## Task objective
For the data that follows, give the number of lines in which "loading" appears. Add nothing to it.

*** Supplied material Section Begins ***

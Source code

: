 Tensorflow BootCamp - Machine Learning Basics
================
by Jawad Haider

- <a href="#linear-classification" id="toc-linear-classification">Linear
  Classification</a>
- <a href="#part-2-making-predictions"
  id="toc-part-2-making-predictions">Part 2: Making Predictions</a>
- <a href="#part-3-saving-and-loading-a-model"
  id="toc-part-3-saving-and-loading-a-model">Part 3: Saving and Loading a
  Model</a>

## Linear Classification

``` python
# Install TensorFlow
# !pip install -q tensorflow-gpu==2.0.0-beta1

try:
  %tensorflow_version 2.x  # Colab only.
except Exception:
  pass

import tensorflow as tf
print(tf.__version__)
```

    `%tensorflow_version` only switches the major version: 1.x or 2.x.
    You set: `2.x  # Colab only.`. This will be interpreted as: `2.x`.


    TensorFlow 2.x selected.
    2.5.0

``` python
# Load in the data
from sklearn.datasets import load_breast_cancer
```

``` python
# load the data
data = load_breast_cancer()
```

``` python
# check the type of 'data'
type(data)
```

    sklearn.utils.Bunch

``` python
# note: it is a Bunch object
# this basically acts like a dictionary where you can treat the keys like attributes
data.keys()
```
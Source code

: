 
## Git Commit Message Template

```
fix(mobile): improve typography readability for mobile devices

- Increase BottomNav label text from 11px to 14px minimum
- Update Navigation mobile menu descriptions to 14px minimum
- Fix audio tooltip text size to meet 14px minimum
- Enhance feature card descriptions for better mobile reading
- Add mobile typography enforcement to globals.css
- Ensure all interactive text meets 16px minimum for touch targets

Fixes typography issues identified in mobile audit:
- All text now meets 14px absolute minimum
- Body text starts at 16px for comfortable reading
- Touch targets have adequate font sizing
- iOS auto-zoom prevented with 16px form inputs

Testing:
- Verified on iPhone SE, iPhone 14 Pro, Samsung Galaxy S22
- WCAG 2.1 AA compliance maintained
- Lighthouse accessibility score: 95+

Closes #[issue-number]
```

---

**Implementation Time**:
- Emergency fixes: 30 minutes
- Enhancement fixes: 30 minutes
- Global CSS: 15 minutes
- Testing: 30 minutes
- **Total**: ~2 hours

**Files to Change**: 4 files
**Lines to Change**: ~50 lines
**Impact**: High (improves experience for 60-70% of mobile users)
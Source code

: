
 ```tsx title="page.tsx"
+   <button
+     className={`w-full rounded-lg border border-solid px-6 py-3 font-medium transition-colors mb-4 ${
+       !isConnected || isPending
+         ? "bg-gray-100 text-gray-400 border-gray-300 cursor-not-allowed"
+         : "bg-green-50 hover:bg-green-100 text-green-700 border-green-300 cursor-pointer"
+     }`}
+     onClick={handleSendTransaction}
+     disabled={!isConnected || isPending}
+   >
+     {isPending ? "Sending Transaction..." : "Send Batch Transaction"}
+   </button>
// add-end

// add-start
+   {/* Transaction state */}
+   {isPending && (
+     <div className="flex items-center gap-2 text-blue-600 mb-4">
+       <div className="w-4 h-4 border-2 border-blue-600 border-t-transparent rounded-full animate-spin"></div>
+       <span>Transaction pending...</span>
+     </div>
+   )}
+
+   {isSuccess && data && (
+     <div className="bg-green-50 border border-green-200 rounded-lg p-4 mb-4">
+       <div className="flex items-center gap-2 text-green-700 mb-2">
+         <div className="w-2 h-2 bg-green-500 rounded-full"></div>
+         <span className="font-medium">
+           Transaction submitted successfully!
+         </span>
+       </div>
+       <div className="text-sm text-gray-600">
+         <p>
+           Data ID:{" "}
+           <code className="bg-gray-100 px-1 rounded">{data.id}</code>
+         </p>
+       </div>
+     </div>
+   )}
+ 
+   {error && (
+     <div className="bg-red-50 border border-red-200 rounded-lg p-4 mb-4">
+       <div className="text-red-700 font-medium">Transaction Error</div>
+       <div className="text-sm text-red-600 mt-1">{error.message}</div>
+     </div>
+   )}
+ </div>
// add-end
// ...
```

*** Supplied material Section Ends ***
*** Supplied material Section Begins ***

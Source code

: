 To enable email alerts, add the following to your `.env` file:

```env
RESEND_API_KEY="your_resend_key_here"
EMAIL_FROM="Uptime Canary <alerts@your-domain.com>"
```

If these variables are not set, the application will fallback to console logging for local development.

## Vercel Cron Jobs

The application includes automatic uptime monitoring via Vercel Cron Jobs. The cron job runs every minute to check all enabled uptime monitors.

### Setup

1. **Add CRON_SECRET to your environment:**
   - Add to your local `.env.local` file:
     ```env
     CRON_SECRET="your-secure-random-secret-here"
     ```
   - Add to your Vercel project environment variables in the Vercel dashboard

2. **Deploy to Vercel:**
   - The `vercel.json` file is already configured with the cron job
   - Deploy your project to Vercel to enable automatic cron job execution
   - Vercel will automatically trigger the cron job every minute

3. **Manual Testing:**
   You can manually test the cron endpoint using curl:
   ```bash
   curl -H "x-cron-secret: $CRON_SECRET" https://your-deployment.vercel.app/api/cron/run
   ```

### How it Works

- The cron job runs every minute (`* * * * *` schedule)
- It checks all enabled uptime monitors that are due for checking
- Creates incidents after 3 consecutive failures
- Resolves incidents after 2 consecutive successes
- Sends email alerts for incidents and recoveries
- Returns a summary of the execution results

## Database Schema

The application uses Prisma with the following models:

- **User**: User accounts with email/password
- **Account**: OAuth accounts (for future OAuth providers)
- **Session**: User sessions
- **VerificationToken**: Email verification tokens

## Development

*** Supplied material Section Ends ***

## Finished task
2